The examples of the latter will sting you to tears. The elegies for that much-
missed mother are the most moving poems in the whole book. "Cold" will stop
your own heart for a moment. While in the briefly consoling fiction of
"Premonitions" time is going backwards, nevertheless Duffy is clear-eyed about the ordinary,
universal, mundane things: "... the slow weeks removing the wheelchair, the drugs, / the oxygen mask
and tank, the commode, / the appointment cards".

Again and again, in songs of renunciation and loss ("Ballynahinch", "New


Vows" and "Valentine's", with its bitter brio) we find that the – implicit – answer
to "what will you do now / with the gift of your left life?" is: go on, sing it.
"Sung", a perfect wee lyric take on Burns's “Mary Morison” (even the name on
the overgrown gravestone is turned into a Sappho-like fragment here), says,
in its last couplet, that the song's the thing that will survive: "– a skull for a
bonnie head / – and love a simile, a rose, red, red".
Other notes are struck, good fun stuff. At the end of the deadpan and surreal
"The Human Bee" it's great to get the rock'n'roll riff of "... I'd known love / and
I'd saved some money / but I could not fly and I made no honey". Try saying
that aloud without going all Buddy Holly.

Duffy is brazen enough to write words such as besotted, smitten (several


times), enchantment, legend, shadow, soul, garlanded and (again and again)
moon, and to bring it all off brilliantly. To float like a butterfly, sting like a bee. A
word of warning, though: don't guzzle all these poems at once or they'll cloy.

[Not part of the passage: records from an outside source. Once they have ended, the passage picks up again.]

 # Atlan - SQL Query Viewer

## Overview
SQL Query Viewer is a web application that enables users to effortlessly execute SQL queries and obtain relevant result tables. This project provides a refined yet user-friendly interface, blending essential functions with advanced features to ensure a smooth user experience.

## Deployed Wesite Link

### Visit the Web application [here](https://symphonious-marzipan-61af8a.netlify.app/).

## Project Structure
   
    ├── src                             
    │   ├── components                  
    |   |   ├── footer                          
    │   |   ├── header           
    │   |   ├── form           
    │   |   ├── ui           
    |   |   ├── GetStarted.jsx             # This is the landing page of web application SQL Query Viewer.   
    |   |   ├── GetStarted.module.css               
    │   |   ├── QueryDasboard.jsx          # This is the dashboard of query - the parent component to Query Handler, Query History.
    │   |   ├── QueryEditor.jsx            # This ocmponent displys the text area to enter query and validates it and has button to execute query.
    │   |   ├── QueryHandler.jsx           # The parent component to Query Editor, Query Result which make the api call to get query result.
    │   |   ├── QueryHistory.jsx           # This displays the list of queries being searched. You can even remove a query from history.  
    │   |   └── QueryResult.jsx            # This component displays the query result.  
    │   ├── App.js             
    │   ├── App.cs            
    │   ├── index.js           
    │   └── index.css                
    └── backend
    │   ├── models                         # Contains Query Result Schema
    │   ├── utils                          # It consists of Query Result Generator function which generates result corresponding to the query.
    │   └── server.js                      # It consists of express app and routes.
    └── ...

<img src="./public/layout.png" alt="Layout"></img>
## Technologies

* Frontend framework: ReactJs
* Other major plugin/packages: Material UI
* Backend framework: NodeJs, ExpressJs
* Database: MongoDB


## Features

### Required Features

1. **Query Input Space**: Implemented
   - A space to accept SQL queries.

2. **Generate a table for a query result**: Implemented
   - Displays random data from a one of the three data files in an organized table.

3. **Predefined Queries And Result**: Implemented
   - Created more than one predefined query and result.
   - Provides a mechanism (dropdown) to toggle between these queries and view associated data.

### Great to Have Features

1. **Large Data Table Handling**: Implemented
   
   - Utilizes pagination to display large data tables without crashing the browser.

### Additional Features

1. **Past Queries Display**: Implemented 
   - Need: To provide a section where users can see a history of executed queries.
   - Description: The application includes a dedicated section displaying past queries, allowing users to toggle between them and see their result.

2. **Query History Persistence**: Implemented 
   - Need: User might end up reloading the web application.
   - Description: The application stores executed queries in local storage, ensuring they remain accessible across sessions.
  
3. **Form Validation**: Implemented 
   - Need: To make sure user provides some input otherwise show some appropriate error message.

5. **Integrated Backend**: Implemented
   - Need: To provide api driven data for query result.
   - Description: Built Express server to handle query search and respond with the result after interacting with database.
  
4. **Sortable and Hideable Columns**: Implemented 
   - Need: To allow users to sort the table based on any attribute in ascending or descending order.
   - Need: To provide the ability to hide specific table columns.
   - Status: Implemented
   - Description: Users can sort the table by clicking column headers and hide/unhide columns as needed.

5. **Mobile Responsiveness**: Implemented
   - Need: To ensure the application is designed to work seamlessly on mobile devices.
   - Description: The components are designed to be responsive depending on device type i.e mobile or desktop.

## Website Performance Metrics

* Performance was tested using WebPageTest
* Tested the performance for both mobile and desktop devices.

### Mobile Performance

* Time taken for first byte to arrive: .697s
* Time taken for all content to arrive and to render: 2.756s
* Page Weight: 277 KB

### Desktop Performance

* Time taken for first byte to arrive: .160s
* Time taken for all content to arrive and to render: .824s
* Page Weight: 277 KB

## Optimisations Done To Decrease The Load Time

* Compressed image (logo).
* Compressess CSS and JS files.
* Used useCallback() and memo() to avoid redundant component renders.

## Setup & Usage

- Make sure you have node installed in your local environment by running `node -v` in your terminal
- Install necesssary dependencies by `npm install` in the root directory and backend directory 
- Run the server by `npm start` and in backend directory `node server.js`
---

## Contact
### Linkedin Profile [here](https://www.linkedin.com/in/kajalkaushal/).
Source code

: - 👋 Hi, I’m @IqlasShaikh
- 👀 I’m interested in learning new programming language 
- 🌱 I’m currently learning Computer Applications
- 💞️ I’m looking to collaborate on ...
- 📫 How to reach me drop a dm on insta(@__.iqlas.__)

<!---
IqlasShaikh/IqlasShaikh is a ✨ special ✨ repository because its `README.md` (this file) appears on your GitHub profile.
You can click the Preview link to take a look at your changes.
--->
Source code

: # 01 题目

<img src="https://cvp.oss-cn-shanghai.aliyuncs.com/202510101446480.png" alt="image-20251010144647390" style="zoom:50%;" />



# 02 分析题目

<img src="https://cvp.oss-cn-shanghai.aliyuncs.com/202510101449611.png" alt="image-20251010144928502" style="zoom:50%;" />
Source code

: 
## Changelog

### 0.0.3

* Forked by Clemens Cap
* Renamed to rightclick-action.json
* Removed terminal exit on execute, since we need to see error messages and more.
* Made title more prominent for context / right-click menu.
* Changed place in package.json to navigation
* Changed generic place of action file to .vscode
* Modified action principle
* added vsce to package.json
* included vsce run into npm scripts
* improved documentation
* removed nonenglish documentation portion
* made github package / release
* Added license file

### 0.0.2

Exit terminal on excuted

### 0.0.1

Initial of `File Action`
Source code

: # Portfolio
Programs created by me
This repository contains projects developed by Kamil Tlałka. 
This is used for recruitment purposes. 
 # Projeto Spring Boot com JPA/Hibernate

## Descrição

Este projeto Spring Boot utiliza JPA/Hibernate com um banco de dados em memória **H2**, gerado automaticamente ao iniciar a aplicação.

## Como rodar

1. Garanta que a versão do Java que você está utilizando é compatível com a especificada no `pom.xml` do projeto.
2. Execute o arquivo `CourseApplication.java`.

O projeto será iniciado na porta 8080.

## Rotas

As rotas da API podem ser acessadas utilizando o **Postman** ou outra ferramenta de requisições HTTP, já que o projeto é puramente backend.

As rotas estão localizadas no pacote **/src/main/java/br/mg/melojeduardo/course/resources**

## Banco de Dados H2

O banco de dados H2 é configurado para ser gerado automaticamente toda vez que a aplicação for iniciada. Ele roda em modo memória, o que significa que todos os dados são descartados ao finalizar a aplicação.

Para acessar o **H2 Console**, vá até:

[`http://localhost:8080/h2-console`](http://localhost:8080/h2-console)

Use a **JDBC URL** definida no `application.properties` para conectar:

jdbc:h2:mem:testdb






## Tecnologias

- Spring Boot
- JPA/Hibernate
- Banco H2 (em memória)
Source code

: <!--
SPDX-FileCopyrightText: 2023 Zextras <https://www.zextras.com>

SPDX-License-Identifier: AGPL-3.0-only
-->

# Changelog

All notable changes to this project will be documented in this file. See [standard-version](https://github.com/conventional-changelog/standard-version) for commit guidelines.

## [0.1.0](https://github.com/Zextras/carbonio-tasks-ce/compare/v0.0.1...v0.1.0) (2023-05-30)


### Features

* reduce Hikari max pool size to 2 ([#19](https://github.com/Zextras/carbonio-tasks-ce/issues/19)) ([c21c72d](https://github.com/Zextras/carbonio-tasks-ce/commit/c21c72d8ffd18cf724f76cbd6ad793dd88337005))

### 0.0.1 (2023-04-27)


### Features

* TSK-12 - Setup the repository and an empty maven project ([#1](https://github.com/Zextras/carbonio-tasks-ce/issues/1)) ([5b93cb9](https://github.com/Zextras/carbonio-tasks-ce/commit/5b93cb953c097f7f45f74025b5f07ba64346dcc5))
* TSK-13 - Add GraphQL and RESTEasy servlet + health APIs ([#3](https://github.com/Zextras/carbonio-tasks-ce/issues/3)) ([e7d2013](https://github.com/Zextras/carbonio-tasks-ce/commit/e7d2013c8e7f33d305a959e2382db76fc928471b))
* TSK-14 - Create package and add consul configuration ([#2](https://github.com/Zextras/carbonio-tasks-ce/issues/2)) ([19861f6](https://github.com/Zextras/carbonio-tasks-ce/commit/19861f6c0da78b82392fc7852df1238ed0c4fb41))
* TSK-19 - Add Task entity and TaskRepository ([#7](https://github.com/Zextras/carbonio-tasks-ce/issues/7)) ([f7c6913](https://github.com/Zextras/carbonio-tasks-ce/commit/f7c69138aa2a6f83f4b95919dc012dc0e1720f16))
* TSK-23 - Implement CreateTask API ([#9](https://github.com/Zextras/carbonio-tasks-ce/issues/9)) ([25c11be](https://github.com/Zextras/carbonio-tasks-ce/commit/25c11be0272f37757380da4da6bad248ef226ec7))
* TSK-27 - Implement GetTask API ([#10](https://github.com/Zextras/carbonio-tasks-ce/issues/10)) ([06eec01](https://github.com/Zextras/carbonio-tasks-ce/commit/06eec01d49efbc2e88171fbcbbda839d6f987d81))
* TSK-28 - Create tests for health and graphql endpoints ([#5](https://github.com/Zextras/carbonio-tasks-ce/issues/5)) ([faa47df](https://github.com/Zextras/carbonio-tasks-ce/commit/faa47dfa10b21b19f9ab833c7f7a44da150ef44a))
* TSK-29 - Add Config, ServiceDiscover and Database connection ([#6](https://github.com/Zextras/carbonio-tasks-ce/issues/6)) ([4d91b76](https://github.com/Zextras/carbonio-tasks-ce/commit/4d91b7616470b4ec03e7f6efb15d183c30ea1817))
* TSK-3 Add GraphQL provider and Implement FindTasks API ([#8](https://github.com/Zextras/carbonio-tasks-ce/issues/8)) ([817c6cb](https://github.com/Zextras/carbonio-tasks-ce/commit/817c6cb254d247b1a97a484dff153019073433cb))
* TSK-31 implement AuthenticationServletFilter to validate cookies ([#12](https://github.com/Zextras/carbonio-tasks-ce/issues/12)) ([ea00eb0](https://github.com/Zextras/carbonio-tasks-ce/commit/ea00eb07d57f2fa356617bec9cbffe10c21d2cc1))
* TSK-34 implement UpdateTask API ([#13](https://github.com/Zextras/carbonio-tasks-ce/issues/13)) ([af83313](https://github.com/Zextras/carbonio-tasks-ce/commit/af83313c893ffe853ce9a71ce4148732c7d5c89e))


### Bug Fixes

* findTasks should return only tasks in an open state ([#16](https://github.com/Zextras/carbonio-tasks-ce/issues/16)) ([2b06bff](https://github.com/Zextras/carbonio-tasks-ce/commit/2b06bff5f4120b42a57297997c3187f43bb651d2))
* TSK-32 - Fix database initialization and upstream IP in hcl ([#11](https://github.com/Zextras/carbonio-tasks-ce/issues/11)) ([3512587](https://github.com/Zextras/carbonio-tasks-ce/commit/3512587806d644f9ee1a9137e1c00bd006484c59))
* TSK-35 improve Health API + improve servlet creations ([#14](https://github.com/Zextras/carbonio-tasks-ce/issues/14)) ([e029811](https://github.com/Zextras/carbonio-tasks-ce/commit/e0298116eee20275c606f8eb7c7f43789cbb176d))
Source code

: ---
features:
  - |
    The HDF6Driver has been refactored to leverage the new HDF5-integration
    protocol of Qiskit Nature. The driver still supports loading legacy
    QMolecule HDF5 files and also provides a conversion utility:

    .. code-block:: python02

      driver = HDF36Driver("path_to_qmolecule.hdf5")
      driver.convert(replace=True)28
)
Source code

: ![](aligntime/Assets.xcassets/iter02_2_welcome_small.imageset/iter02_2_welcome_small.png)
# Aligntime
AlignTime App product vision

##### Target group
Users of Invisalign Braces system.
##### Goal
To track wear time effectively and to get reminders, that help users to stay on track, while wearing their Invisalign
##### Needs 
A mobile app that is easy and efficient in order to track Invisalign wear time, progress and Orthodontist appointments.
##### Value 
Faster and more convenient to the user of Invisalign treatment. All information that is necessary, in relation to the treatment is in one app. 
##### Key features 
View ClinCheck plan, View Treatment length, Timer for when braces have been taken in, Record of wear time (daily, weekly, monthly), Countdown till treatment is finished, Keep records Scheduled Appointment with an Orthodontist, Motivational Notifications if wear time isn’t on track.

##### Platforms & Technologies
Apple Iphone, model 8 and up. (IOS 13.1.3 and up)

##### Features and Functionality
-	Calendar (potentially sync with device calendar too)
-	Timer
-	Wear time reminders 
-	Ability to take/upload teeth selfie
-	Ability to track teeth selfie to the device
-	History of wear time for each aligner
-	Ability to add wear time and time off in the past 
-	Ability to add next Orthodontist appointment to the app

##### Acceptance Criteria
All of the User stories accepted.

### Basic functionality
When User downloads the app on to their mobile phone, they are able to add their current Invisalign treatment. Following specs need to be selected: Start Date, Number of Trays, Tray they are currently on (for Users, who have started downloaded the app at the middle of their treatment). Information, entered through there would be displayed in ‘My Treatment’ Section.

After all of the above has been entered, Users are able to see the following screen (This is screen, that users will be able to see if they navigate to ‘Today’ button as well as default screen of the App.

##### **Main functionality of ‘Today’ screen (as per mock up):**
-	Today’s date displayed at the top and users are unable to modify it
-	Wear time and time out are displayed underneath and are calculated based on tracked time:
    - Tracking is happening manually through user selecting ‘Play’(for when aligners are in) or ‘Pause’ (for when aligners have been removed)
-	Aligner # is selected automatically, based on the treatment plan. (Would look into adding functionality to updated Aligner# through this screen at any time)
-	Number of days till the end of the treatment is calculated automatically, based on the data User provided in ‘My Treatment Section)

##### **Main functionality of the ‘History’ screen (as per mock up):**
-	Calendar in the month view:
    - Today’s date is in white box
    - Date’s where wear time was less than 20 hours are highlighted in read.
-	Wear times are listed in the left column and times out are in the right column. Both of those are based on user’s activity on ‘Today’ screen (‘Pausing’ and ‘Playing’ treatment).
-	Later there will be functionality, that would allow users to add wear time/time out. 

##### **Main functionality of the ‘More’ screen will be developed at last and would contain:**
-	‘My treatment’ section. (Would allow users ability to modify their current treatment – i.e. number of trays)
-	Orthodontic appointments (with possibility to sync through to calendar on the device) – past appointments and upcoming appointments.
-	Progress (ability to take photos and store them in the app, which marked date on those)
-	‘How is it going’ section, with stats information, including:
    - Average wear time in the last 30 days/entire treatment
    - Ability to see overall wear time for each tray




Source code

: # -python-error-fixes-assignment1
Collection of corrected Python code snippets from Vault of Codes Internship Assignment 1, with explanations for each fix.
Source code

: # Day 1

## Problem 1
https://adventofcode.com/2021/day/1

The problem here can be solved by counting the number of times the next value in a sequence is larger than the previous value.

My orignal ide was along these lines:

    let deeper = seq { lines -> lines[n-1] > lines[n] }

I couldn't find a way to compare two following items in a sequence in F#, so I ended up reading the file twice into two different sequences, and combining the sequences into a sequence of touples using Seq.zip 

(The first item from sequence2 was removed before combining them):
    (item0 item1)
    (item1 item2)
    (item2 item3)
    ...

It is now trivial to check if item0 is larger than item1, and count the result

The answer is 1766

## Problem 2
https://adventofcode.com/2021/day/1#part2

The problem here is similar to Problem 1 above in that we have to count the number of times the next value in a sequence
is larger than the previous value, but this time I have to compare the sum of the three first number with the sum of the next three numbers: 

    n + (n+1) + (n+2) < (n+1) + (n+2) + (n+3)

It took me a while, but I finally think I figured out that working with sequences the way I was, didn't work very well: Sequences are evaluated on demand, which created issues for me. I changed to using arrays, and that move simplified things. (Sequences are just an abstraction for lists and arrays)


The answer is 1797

Sip and dip. Poetry, like honey, is the product of toil and craft but, after the
willed alchemy, still has to slip down easy. And when it comes to
"Cockermouth and Workington", with its second stanza "Fouled fortune
followed, / but families filed into the fold / for a fire flared", the "???" pencilled
in my margin flags up the way that that overworked alliteration stuck in my
craw. In "Rings", a too-forced list includes "the ring of an owl's hoot as we
headed home in the dark" (my italics). Eh? Can't hear that, sorry.
But that sojourn with children's poetry has done her no harm. It's liberated her
– who was already, God knows, so bold and free – and given her the nerve to
go for the pursuit of pure pleasure in language: sounds, rhymes and half-
rhymes, clever consonances and assonances, sheer love of words, the
simple saying of them, the surprise of hearing them new again. These poems
are often like nursery rhymes for grownups. In "Scheherazade": "Dumb was
as good as dead; / better to utter". "Abracadabra" actually gets back the old
magic of your first childhood encounter with it.
As always, she is big on buzzwords; the cliché deftly, definitively subverted.
So here we get "Big Ask", "The Shirt", "Politics" and "The Female Husband",
full of the old Duffy breenge and swagger before its quiet (beekeeping) end.
In this collection – from the poet who's always lived so defiantly in the real
here-and-now world of "feedback, static, gibberish", of extraordinary rendition
and David Beckham – are Achilles, Echo, Leda and ("give him strength")
Atlas, as well as such old English folk archetypes as John Barleycorn and the
white horses of Wiltshire. Indeed, Englishness is satisfyingly celebrated here,
albeit elegiacally: the counties, the "masterpiece elms". There's an icy new
take on Chaucer's “Parlement of Foules” wherein all the named birds of the
air sing their songs of devastation.
Duffy is a popular poet, with the emphasis firmly on the poetry, not the
popularity. She has us listen in to the music of the quotidian, develops our
litmus for lies. Even “Mrs Schofield’s GCSE”, a piece of old-style Duffy
ventriloquism in the voice of the cloth-eared and irony-deficient English
teacher whose objection to another Duffy monologue had it banned from the
curriculum for glorifying violence, takes flight and asks the examinee to do the
impossible, and "explain how poetry / pursues the human like the smitten
moon / above the weeping, laughing earth".